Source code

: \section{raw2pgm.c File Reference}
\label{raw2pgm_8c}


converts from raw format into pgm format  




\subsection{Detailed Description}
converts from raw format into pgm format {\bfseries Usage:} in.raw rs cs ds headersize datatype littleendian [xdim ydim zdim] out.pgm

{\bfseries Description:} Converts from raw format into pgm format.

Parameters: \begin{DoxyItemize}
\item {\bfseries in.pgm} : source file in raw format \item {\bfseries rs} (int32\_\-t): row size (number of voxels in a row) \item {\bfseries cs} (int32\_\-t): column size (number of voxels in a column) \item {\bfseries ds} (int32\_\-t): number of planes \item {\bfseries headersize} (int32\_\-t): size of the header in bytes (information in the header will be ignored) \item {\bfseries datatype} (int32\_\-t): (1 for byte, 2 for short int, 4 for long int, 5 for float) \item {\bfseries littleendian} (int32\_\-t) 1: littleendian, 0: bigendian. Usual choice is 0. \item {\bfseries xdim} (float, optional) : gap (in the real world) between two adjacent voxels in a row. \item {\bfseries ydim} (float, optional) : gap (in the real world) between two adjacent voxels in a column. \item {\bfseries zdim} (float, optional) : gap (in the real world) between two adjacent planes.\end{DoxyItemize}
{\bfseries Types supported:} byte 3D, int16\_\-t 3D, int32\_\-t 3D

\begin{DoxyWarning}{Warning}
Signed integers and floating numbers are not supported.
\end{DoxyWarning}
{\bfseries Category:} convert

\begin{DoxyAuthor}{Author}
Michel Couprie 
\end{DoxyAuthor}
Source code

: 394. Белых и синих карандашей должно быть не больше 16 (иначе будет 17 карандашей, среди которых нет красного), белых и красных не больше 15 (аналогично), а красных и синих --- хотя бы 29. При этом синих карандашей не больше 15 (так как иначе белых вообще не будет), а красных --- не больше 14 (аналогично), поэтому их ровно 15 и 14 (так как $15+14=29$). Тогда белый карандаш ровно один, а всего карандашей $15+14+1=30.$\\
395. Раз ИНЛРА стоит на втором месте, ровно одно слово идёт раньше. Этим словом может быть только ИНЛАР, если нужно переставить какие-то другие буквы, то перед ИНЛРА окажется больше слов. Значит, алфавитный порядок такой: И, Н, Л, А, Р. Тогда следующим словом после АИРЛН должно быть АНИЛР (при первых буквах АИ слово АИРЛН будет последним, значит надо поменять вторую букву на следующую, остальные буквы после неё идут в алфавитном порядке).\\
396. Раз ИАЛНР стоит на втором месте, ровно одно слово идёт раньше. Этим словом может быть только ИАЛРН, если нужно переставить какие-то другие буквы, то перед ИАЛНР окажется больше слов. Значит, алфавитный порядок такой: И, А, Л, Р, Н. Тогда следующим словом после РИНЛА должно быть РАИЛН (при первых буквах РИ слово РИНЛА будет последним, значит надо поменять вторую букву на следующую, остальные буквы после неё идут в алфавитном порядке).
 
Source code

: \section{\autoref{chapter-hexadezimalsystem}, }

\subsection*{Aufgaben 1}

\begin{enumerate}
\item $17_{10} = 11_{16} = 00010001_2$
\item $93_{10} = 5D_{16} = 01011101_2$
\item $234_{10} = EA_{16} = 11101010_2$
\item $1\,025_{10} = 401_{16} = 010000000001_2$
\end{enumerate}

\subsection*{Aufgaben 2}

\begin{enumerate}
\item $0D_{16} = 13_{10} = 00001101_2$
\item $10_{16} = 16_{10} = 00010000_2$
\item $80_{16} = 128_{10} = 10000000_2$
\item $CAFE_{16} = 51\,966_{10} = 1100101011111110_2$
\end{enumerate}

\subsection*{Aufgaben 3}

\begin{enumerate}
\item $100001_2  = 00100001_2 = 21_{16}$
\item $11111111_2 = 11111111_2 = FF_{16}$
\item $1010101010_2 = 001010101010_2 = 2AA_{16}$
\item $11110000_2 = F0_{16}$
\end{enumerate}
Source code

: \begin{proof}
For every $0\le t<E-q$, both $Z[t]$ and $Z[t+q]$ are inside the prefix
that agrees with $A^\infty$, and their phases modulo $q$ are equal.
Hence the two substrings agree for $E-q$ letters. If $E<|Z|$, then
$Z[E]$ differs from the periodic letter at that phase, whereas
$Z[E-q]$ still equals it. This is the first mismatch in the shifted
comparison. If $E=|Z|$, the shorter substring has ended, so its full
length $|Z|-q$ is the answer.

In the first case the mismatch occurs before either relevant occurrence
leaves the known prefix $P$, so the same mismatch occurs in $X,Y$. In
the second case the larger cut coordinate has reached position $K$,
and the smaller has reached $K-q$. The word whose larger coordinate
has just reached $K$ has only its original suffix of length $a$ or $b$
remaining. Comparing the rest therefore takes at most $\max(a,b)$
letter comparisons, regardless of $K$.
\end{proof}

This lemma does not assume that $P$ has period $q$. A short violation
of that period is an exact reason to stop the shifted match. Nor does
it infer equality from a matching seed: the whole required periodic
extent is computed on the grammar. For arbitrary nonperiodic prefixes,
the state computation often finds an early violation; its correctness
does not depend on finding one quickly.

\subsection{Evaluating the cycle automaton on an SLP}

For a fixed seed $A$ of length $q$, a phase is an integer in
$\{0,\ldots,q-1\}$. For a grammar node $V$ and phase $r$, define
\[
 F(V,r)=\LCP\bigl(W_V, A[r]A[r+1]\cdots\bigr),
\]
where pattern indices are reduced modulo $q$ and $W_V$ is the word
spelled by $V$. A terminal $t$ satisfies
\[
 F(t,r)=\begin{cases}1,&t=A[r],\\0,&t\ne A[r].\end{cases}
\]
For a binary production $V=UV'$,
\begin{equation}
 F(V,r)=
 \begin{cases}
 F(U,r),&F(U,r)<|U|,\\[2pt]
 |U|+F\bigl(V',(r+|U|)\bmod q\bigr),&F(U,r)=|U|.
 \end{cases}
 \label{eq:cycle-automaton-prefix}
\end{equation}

#### [Work instructions]
Only the number is wanted: count the lines of the records that hold the word "cycle".

#### [Response]
2